Instructions to follow: Below are records; reproduce exactly the lines from the one that has "## Generating Documentation" through the one that has "- **hash_rate**: Hash rate in PH/s", ends included, and nothing more.
BEGIN Records for processing
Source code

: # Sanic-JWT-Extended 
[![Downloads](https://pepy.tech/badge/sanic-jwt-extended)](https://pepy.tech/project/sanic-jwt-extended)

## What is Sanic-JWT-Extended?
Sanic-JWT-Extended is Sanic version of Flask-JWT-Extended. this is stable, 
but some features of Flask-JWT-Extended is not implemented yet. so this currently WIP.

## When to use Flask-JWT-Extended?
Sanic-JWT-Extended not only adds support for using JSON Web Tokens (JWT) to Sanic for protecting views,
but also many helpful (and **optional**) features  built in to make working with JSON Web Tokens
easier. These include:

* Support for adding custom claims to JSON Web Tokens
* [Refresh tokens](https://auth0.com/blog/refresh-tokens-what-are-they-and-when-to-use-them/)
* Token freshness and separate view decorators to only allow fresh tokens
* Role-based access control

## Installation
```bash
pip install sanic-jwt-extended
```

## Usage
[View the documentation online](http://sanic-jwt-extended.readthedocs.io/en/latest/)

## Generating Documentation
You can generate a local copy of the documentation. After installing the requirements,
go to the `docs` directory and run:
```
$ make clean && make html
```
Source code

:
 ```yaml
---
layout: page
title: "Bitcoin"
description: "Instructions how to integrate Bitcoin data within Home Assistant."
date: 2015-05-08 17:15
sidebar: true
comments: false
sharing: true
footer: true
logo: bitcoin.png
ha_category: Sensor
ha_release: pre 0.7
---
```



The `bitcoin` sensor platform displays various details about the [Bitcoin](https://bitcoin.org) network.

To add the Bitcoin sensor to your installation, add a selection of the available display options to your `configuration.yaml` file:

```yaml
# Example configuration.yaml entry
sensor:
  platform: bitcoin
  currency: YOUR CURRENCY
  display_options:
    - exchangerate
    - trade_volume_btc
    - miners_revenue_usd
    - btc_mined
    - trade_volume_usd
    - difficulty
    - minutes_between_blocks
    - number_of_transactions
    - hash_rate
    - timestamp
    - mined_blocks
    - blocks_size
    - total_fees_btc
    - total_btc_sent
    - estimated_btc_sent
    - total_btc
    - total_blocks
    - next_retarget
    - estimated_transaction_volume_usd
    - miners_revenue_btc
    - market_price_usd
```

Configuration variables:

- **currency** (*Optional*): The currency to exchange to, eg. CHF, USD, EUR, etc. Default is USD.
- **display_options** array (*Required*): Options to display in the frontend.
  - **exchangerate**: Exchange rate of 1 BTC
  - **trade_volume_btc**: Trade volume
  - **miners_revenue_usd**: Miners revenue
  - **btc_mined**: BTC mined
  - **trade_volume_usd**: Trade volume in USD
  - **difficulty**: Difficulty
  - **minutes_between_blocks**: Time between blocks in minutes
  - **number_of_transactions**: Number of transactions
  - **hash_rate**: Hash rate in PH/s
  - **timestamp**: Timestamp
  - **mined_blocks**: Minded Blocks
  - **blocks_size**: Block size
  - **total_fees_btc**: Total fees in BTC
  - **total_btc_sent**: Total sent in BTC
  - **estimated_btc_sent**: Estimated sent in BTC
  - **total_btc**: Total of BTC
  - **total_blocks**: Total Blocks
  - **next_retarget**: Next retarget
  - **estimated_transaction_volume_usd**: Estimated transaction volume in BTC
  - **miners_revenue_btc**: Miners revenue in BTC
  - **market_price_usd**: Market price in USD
END Records for processing
Response box:
## Generating Documentation
You can generate a local copy of the documentation. After installing the requirements,
go to the `docs` directory and run:
```
$ make clean && make html
```
Source code

:
 ```yaml
---
layout: page
title: "Bitcoin"
description: "Instructions how to integrate Bitcoin data within Home Assistant."
date: 2015-05-08 17:15
sidebar: true
comments: false
sharing: true
footer: true
logo: bitcoin.png
ha_category: Sensor
ha_release: pre 0.7
---
```



The `bitcoin` sensor platform displays various details about the [Bitcoin](https://bitcoin.org) network.

To add the Bitcoin sensor to your installation, add a selection of the available display options to your `configuration.yaml` file:

```yaml
# Example configuration.yaml entry
sensor:
  platform: bitcoin
  currency: YOUR CURRENCY
  display_options:
    - exchangerate
    - trade_volume_btc
    - miners_revenue_usd
    - btc_mined
    - trade_volume_usd
    - difficulty
    - minutes_between_blocks
    - number_of_transactions
    - hash_rate
    - timestamp
    - mined_blocks
    - blocks_size
    - total_fees_btc
    - total_btc_sent
    - estimated_btc_sent
    - total_btc
    - total_blocks
    - next_retarget
    - estimated_transaction_volume_usd
    - miners_revenue_btc
    - market_price_usd
```

Configuration variables:

- **currency** (*Optional*): The currency to exchange to, eg. CHF, USD, EUR, etc. Default is USD.
- **display_options** array (*Required*): Options to display in the frontend.
  - **exchangerate**: Exchange rate of 1 BTC
  - **trade_volume_btc**: Trade volume
  - **miners_revenue_usd**: Miners revenue
  - **btc_mined**: BTC mined
  - **trade_volume_usd**: Trade volume in USD
  - **difficulty**: Difficulty
  - **minutes_between_blocks**: Time between blocks in minutes
  - **number_of_transactions**: Number of transactions
  - **hash_rate**: Hash rate in PH/s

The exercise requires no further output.